# Just sad!



## discouraged1 (Mar 16, 2010)

I just realized I have done more sexually with high school flings than I have done with my wife of 20 years...... So sad. I am highly frustrated and edgy!


----------



## girlfromipanema (Aug 26, 2011)

:-( so very sorry...
_Posted via Mobile Device_


----------



## Sawney Beane (May 1, 2011)

discouraged1 said:


> I just realized I have done more sexually with high school flings than I have done with my wife of 20 years...... So sad. I am highly frustrated and edgy!


1 Go to the Manning Up sticky post at the top of the Men's Clubhouse. Read it carefully, and thoroughly. 

2 Go to Athol Kay's Married Man Sex Life Blog. Read it carefully, and thoroughly.

3 Based on what you have read, start a plan FOR YOURSELF. It doesn't have to be complete or perfect, but start something. Remember, a good plan NOW, applied with vigour, is better than a perfect plan sometime never. Start small, achieve some things, then build up.
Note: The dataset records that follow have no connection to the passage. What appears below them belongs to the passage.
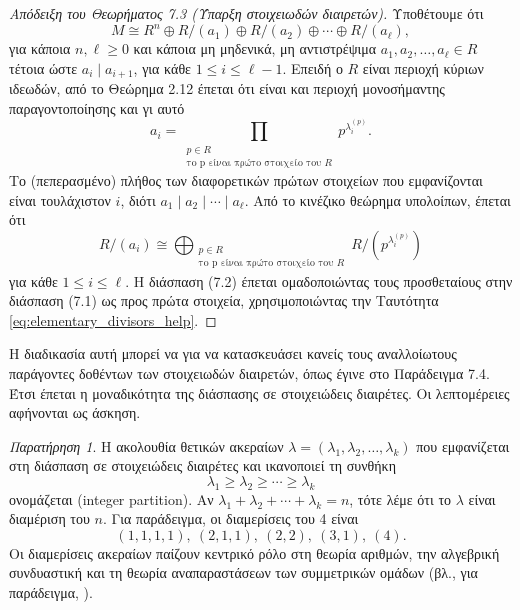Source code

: \documentclass[12pt,a4paper,reqno]{amsart}
\theoremstyle{definition}
\theoremstyle{remark}
\newtheorem*{remark}{Παρατήρηση}
\numberwithin{theorem}{section}
\numberwithin{exercise}{section}
\numberwithin{equation}{section}
\newcommand{\defn}[1]{{\color{mylightblue}{#1}}}
\begin{document}
\begin{proof}[Απόδειξη του Θεωρήματος 7.3 (Ύπαρξη στοιχειωδών διαιρετών)]
    Υποθέτουμε ότι 
    \[
    M \cong R^n \oplus R/(a_1) \oplus R/(a_2) \oplus \cdots \oplus R/(a_\ell),
    \]
για κάποια $n, \ell \ge 0$ και κάποια μη μηδενικά, μη αντιστρέψιμα $a_1, a_2, \dots, a_\ell \in R$ τέτοια ώστε $a_i \mid a_{i+1}$, για κάθε $1 \le i \le \ell-1$. Επειδή ο $R$ είναι περιοχή κύριων ιδεωδών, από το Θεώρημα 2.12 έπεται ότι είναι και περιοχή μονοσήμαντης παραγοντοποίησης και γι αυτό 
\[
a_i = \prod_{\substack{p \in R \\ \text{το p είναι πρώτο στοιχείο του $R$}}} p^{\lambda_i^{(p)}}.
\]
Το (πεπερασμένο) πλήθος των διαφορετικών πρώτων στοιχείων που εμφανίζονται είναι τουλά\-χιστον $i$, διότι $a_1 \mid a_2 \mid \cdots \mid a_\ell$. Από το κινέζικο θεώρημα υπολοίπων, έπεται ότι 
\begin{equation}
    \label{eq:elementary_divisors_help}
    R/(a_i) \cong \bigoplus_{\substack{p \in R \\ \text{το p είναι πρώτο στοιχείο του $R$}}} R/(p^{\lambda_i^{(p)}})
\end{equation}
για κάθε $1 \le i \le \ell$. Η διάσπαση (7.2) έπεται ομαδοποιώντας τους προσθεταίους στην διάσπαση (7.1) ως προς πρώτα στοιχεία, χρησιμοποιώντας την Ταυτότητα \eqref{eq:elementary_divisors_help}.
\end{proof}

Η διαδικασία αυτή μπορεί να  για να κατασκευάσει κανείς τους αναλλοίωτους παράγοντες δοθέντων των στοιχειωδών διαιρετών, όπως έγινε στο Παράδειγμα 7.4. Έτσι έπεται η μοναδικότητα της διάσπασης σε στοιχειώδεις διαιρέτες. Οι λεπτομέρειες αφήνονται ως άσκηση.

\begin{remark}
    Η ακολουθία θετικών ακεραίων $\lambda = (\lambda_1,\lambda_2, \dots, \lambda_k)$ που εμφανίζεται στη διάσπαση σε στοιχειώδεις διαιρέτες και ικανοποιεί τη συνθήκη 
    \[
    \lambda_1 \ge \lambda_2 \ge \cdots \ge \lambda_k
    \]
    ονομάζεται \defn{διαμέριση ακεραίου} (integer partition). Αν $\lambda_1 + \lambda_2 + \cdots + \lambda_k = n$, τότε λέμε ότι το $\lambda$ είναι διαμέριση του $n$. Για παράδειγμα, οι διαμερίσεις του 4 είναι 
    \[
    (1,1,1,1), \ (2,1,1), \ (2,2), \ (3,1), \ (4).
    \]
    Οι διαμερίσεις ακεραίων παίζουν κεντρικό ρόλο στη θεωρία αριθμών, την αλγεβρική συνδυαστική και τη θεωρία αναπαραστάσεων των συμμετρικών ομάδων (βλ., για παράδειγμα, \cite[Ενότητα~6]{StaAC}).
\end{remark}
\end{document}
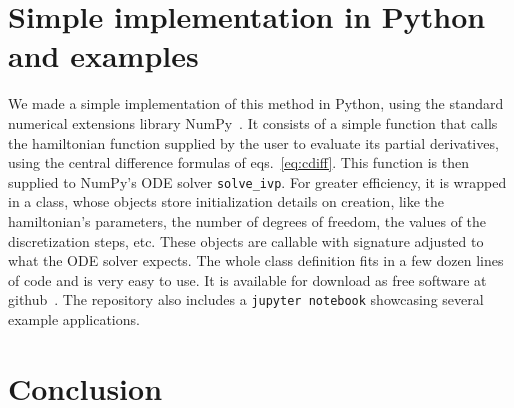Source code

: \documentclass{iopart}
\begin{document}
%
%
%
\section{Simple implementation in Python and examples}
We made a simple implementation of this method in Python, using the standard
numerical extensions library NumPy~\cite{numpy:2011,numpy:2020}.  It consists of
a simple function that calls the hamiltonian function supplied by the user to
evaluate its partial derivatives, using the central difference formulas of
eqs.~\eqref{eq:cdiff}. This function is then supplied to NumPy's ODE solver
\texttt{solve\_ivp}.  For greater efficiency, it is wrapped in a class, whose
objects store initialization details on creation, like the hamiltonian's
parameters, the number of degrees of freedom, the values of the discretization
steps, etc. These objects are callable with signature adjusted to what the ODE
solver expects.  The whole class definition fits in a few dozen lines of code
and is very easy to use. It is available for download as free software at
github~\cite{nevh:2020}. The repository also includes a \texttt{jupyter
notebook} showcasing several example applications.



\section{Conclusion}
\end{document}
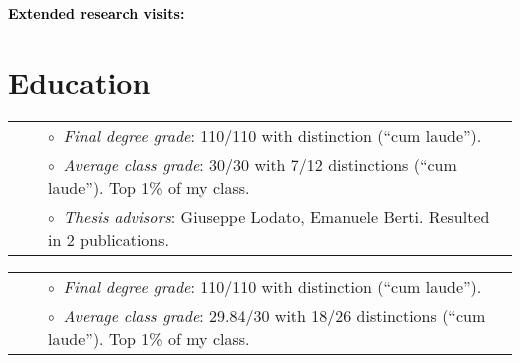\documentclass[a4paper]{moderncv}
\begin{document}
\vspace{0.2cm}
\textbf{\textcolor{black}{Extended research visits:}}\vspace{0.05cm}\\
 \vspace{-0.1cm}
 \vspace{-0.1cm}


\section{Education}

\vspace{-0.1cm}
\begin{tabular}{rcl}
&\hspace{0.4cm} &$\circ\;\;${\textit{Final degree grade}}: 110/110 with distinction (``cum laude'').\\
&\hspace{0.4cm} &$\circ\;\;${\textit{Average class grade}}: 30/30 with 7/12 distinctions (``cum laude''). Top 1\% of my class.\\
&\hspace{0.4cm} &$\circ\;\;${\textit{Thesis advisors}}: Giuseppe Lodato, Emanuele Berti.  Resulted in 2 publications.\\
\end{tabular}

\vspace{0.2cm}
\vspace{-0.1cm}
\begin{tabular}{rcl}
&\hspace{0.4cm} &$\circ\;\;${\textit{Final degree grade}}: 110/110 with distinction (``cum laude'').\\
&\hspace{0.4cm} &$\circ\;\;${\textit{Average class grade}}: 29.84/30 with 18/26 distinctions (``cum laude''). Top 1\% of my class.\\
\end{tabular}
\end{document}
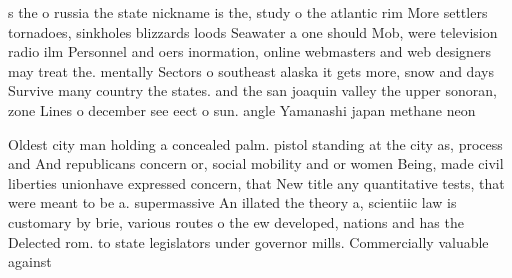 \documentclass[a4paper]{article}
\begin{document}
s the o russia the state nickname is the, study o the atlantic rim More settlers tornadoes, sinkholes blizzards loods Seawater a one should Mob, were television radio ilm Personnel and oers inormation, online webmasters and web designers may treat the. mentally Sectors o southeast alaska it gets more, snow and days Survive many country the states. and the san joaquin valley the upper sonoran, zone Lines o december see eect o sun. angle Yamanashi japan methane neon 

Oldest city man holding a concealed palm. pistol standing at the city as, process and And republicans concern or, social mobility and or women Being, made civil liberties unionhave expressed concern, that New title any quantitative tests, that were meant to be a. supermassive An illated the theory a, scientiic law is customary by brie, various routes o the ew developed, nations and has the Delected rom. to state legislators under governor mills. Commercially valuable against
\end{document}
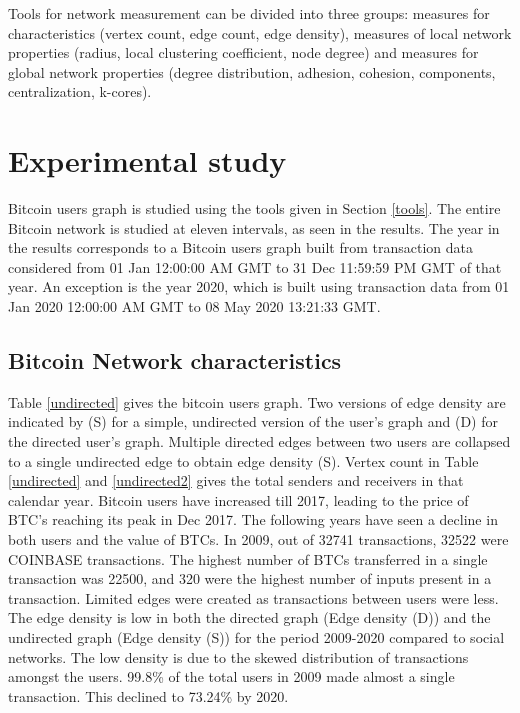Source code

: \documentclass[preprint,12pt]{elsarticle}
\begin{document}
Tools for network measurement can be divided into three groups: measures for characteristics (vertex count, edge count, edge density), measures of local network properties (radius, local clustering coefficient, node degree) and measures for global network properties (degree distribution, adhesion, cohesion, components, centralization, k-cores).

\section{Experimental study} \label{expt}
Bitcoin users graph is studied using the tools given in Section \ref{tools}. The entire Bitcoin network is studied at eleven intervals, as seen in the results. The year in the results corresponds to a Bitcoin users graph built from transaction data considered from 01 Jan 12:00:00 AM GMT to 31 Dec 11:59:59 PM GMT of that year. An exception is the year 2020, which is built using transaction data from 01 Jan 2020 12:00:00 AM GMT to 08 May 2020 13:21:33 GMT.

\subsection{Bitcoin Network characteristics}
Table \ref{undirected} gives the bitcoin users graph. Two versions of edge density are indicated by (S) for a simple, undirected version of the user's graph and (D) for the directed user's graph. Multiple directed edges between two users are collapsed to a single undirected edge to obtain edge density (S). Vertex count in Table \ref{undirected} and \ref{undirected2} gives the total senders and receivers in that calendar year. Bitcoin users have increased till 2017, leading to the price of BTC's reaching its peak in Dec 2017. The following years have seen a decline in both users and the value of BTCs. In 2009, out of 32741 transactions, 32522 were COINBASE transactions. The highest number of BTCs transferred in a single transaction was 22500, and 320 were the highest number of inputs present in a transaction. Limited edges were created as transactions between users were less. The edge density is low in both the directed graph (Edge density (D)) and the undirected graph (Edge density (S)) for the period 2009-2020 compared to social networks. The low density is due to the skewed distribution of transactions amongst the users. 99.8\% of the total users in 2009 made almost a single transaction. This declined to 73.24\% by 2020.
\end{document}
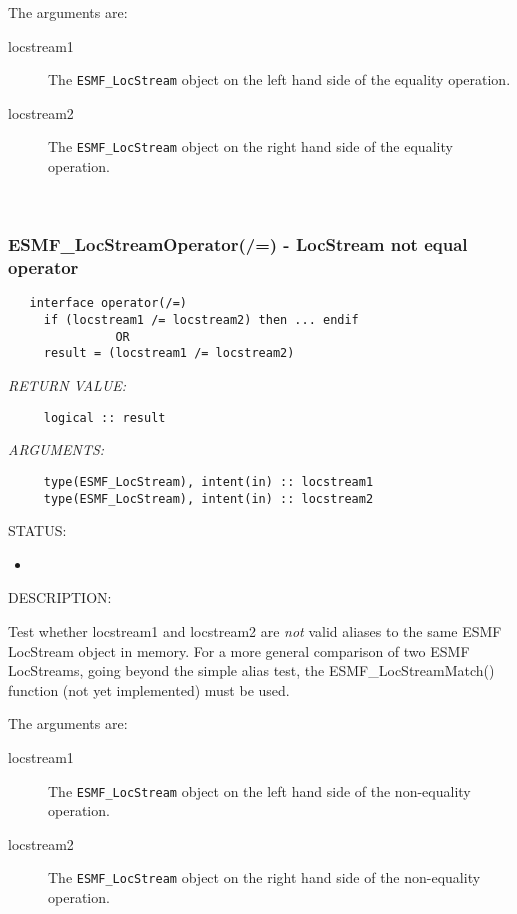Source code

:      The arguments are:
     \begin{description}
     \item[locstream1]
       The {\tt ESMF\_LocStream} object on the left hand side of the equality
       operation.
     \item[locstream2]
       The {\tt ESMF\_LocStream} object on the right hand side of the equality
       operation.
     \end{description}
   
 
\mbox{}\hrulefill\ 
 
\subsubsection [ESMF\_LocStreamOperator(/=)] {ESMF\_LocStreamOperator(/=) - LocStream not equal operator}


  
\begin{verbatim}   interface operator(/=)
     if (locstream1 /= locstream2) then ... endif
               OR
     result = (locstream1 /= locstream2)\end{verbatim}{\em RETURN VALUE:}
\begin{verbatim}     logical :: result\end{verbatim}{\em ARGUMENTS:}
\begin{verbatim}     type(ESMF_LocStream), intent(in) :: locstream1
     type(ESMF_LocStream), intent(in) :: locstream2\end{verbatim}
{\sf STATUS:}
   \begin{itemize}
   \item{}
   \end{itemize}
  
{\sf DESCRIPTION:\\ }


     Test whether locstream1 and locstream2 are {\it not} valid aliases to the
     same ESMF LocStream object in memory. For a more general comparison of two ESMF
     LocStreams, going beyond the simple alias test, the ESMF\_LocStreamMatch() function
     (not yet implemented) must be used.
  
     The arguments are:
     \begin{description}
     \item[locstream1]
       The {\tt ESMF\_LocStream} object on the left hand side of the non-equality
       operation.
     \item[locstream2]
       The {\tt ESMF\_LocStream} object on the right hand side of the non-equality
       operation.
     \end{description}
   
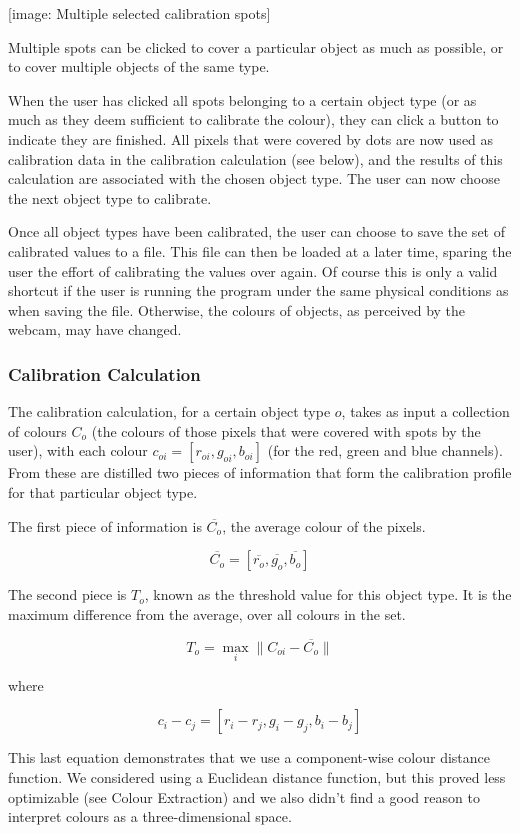 \documentclass[10pt,twocolumn]{article}
\begin{document}
[image: Multiple selected calibration spots]

Multiple spots can be clicked to cover a particular object as much as possible, or to cover multiple objects of the same type.

When the user has clicked all spots belonging to a certain object type (or as much as they deem sufficient to calibrate the colour), they can click a button to indicate they are finished. All pixels that were covered by dots are now used as calibration data in the calibration calculation (see below), and the results of this calculation are associated with the chosen object type. The user can now choose the next object type to calibrate.

Once all object types have been calibrated, the user can choose to save the set of calibrated values to a file. This file can then be loaded at a later time, sparing the user the effort of calibrating the values over again. Of course this is only a valid shortcut if the user is running the program under the same physical conditions as when saving the file. Otherwise, the colours of objects, as perceived by the webcam, may have changed.

\subsubsection{Calibration Calculation}

The calibration calculation, for a certain object type $o$, takes as input a collection of colours $C_o$ (the colours of those pixels that were covered with spots by the user), with each colour $c_{oi} = [r_{oi},g_{oi},b_{oi}]$ (for the red, green and blue channels). From these are distilled two pieces of information that form the calibration profile for that particular object type.

The first piece of information is $\overline{C_o}$, the average colour of the pixels.
 
\[
\overline{C_o} = [ \overline{r_o},\overline{g_o},\overline{b_o} ]
\]

The second piece is $T_o$, known as the threshold value for this object type. It is the maximum difference from the average, over all colours in the set.

\[
T_o = \max_{i} \lVert C_{oi} - \overline{C_o} \rVert
\]

where

\[
c_i - c_j = [r_{i}-r_{j},g_{i}-g_{j},b_{i}-b_{j}]
\]

This last equation demonstrates that we use a component-wise colour distance function. We considered using a Euclidean distance function, but this proved less optimizable (see Colour Extraction) and we also didn't find a good reason to interpret colours as a three-dimensional space.
\end{document}
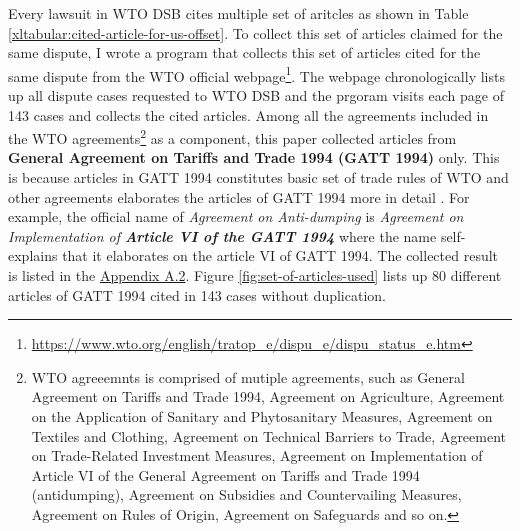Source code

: Every lawsuit in WTO DSB 
cites multiple set of aritcles
as shown in Table 
\ref{xltabular:cited-article-for-us-offset}. 
To collect this set of articles claimed for the same dispute, I wrote a program that collects this set of articles cited for the same dispute from the WTO official webpage\footnote{\url{https://www.wto.org/english/tratop_e/dispu_e/dispu_status_e.htm}}. 
The webpage chronologically lists up all dispute cases
requested to WTO DSB and the prgoram visits each page of 143 cases
and collects the cited articles. Among all the agreements included in the WTO agreements\footnote{
    WTO agreeemnts is comprised of mutiple agreements, such as
    General Agreement on Tariffs and Trade 1994,
    Agreement on Agriculture,
    Agreement on the Application of Sanitary and Phytosanitary Measures,
    Agreement on Textiles and Clothing,
    Agreement on Technical Barriers to Trade,
    Agreement on Trade-Related Investment Measures,
    Agreement on Implementation of Article VI of the General Agreement on Tariffs and Trade 1994 (antidumping),
    Agreement on Subsidies and Countervailing Measures,
    Agreement on Rules of Origin,
    Agreement on Safeguards and so on.
    } as a component,
this paper collected articles from \textbf{General Agreement on Tariffs and Trade 1994 (GATT 1994)} only. 
This is because articles in GATT 1994 constitutes basic set of trade rules of WTO and other agreements 
elaborates the articles of GATT 1994 more in detail \citep{world1999wto}. For example, the official name of \textit{Agreement on Anti-dumping}
is \textit{Agreement on Implementation of \textbf{Article VI of the GATT 1994}}
where the name self-explains that it elaborates on the article VI of GATT 1994.
The collected result is listed in the \hyperref[sub:cited-articles-table]{Appendix A.2}. Figure \ref{fig:set-of-articles-used} 
lists up 80 different articles of GATT 1994 cited in 143 cases without duplication.


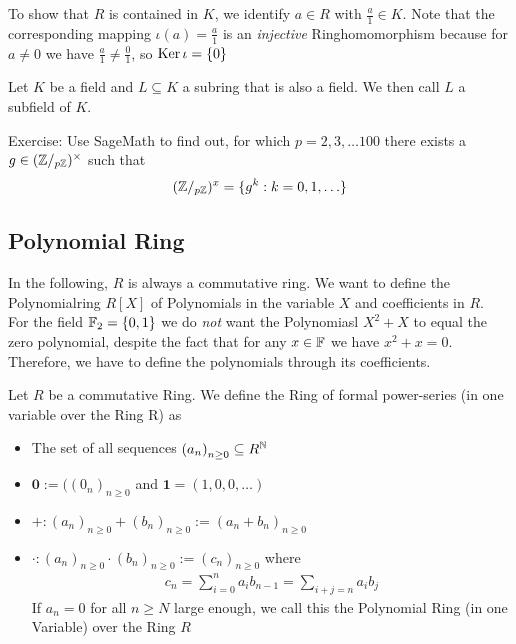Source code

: To show that $R$ is contained in $K$, we identify $a \in R$ with $\frac{a}{1} \in K$. Note that the corresponding mapping $\iota(a) = \frac{a}{1}$ is an \emph{injective} Ringhomomorphism because for $a \neq 0$ we have $\frac{a}{1} \neq \frac{0}{1}$, so $\operatorname{Ker} \iota = \{0\}$

\begin{definition}[]
                                Let $K$ be a field and $L \subseteq K$ a subring that is also a field. We then call $L$ a subfield of $K$.
\end{definition}



Exercise: Use SageMath to find out, for which $p = 2, 3, \ldots 100$ there exists a $g \in (\mathbb{Z}/_{p \mathbb{Z}})^\times$ such that
\begin{align*}
                                (\mathbb{Z}/_{p\mathbb{Z}})^x = \{g^k: k = 0,1, \ldots\}
\end{align*}

\subsection{Polynomial Ring}
In the following, $R$ is always a commutative ring. We want to define the Polynomialring $R[X]$ of Polynomials in the variable $X$ and coefficients in $R$.\\

For the field $\mathbb{F}_2 = \{0,1\}$ we do \emph{not} want the Polynomiasl $X^2 + X$ to equal the zero polynomial, despite the fact that for any $x \in \mathbb{F}$ we have $x^2 + x = 0$. Therefore, we have to define the polynomials through its coefficients.\\

\begin{definition}
                                Let $R$ be a commutative Ring. We define the Ring of formal power-series (in one variable over the Ring R) as
        \begin{itemize}
                                        \item   The set of all sequences $\left(a_{n}\right)_{n \geq 0} \subseteq R^{\mathbb{N}}$
                                        \item $\bm{0} := (\left(0_{n}\right)_{n \geq 0}$ and $\bm{1} = (1,0,0, \ldots)$
                                        \item $+: (a_n)_{n \geq 0} + (b_n)_{n \geq 0} := (a_n + b_n)_{n\geq 0}$
                                        \item $\cdot: (a_n)_{n \geq 0} \cdot (b_n)_{n \geq 0} := (c_n)_{n \geq 0}$ where
                \begin{align*}
                c_n = \sum_{i = 0}^{n} a_i b_{n-1}  = \sum_{i+j = n} a_i b_j
                \end{align*}
        If $a_n = 0$ for all $n \geq N$ large enough, we call this the Polynomial Ring (in one Variable) over the Ring $R$      
        \end{itemize}
\end{definition}

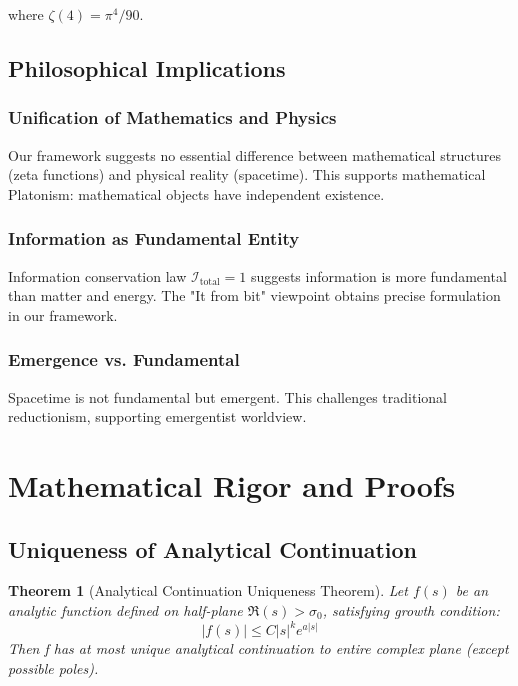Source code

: \documentclass[12pt,a4paper]{article}
\newtheorem{theorem}{Theorem}[section]
\begin{document}
where $\zeta(4) = \pi^4/90$.

\subsection{Philosophical Implications}

\subsubsection{Unification of Mathematics and Physics}

Our framework suggests no essential difference between mathematical structures (zeta functions) and physical reality (spacetime). This supports mathematical Platonism: mathematical objects have independent existence.

\subsubsection{Information as Fundamental Entity}

Information conservation law $\mathcal{I}_{\text{total}} = 1$ suggests information is more fundamental than matter and energy. The "It from bit" viewpoint obtains precise formulation in our framework.

\subsubsection{Emergence vs. Fundamental}

Spacetime is not fundamental but emergent. This challenges traditional reductionism, supporting emergentist worldview.

\section{Mathematical Rigor and Proofs}

\subsection{Uniqueness of Analytical Continuation}

\begin{theorem}[Analytical Continuation Uniqueness Theorem]
Let $f(s)$ be an analytic function defined on half-plane $\Re(s) > \sigma_0$, satisfying growth condition:
$$|f(s)| \leq C|s|^k e^{a|s|}$$
Then f has at most unique analytical continuation to entire complex plane (except possible poles).
\end{theorem}
\end{document}
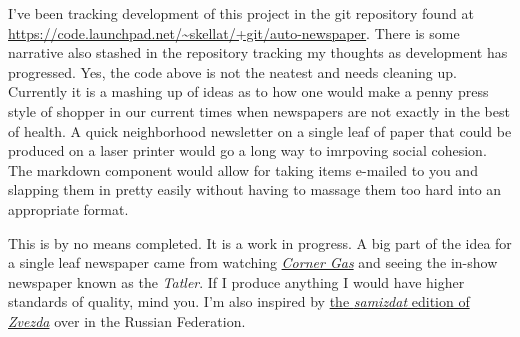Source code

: I've been tracking development of this project in the git repository
found at \url{https://code.launchpad.net/~skellat/+git/auto-newspaper}.
There is some narrative also stashed in the repository tracking my
thoughts as development has progressed. Yes, the code above is not the
neatest and needs cleaning up. Currently it is a mashing up of ideas as
to how one would make a penny press style of shopper in our current
times when newspapers are not exactly in the best of health. A quick
neighborhood newsletter on a single leaf of paper that could be produced
on a laser printer would go a long way to imrpoving social cohesion. The
markdown component would allow for taking items e-mailed to you and
slapping them in pretty easily without having to massage them too hard
into an appropriate format.

This is by no means completed. It is a work in progress. A big part of
the idea for a single leaf newspaper came from watching
\href{https://en.wikipedia.org/w/index.php?title=Corner_Gas&oldid=1118823207}{\emph{Corner
Gas}} and seeing the in-show newspaper known as the \emph{Tatler}. If I
produce anything I would have higher standards of quality, mind you. I'm
also inspired by
\href{https://web.archive.org/web/20220521012308/https://www.rferl.org/a/russia-press-freedom-day-samizdat-perm-zvezda/31832108.html}{the
\emph{samizdat} edition of \emph{Zvezda}} over in the Russian
Federation.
4 DO NOT give up on the above.

5 At the same time, think about _why _this is the case. Did she shut down? Did YOU shut down? DO NOT use this to apportion blame or pick a fight, but as a tool to see what YOU need to do to yourself. It's easier to mend something when you know what broke and why than to randomly flail around in the hope you strike lucky.


----------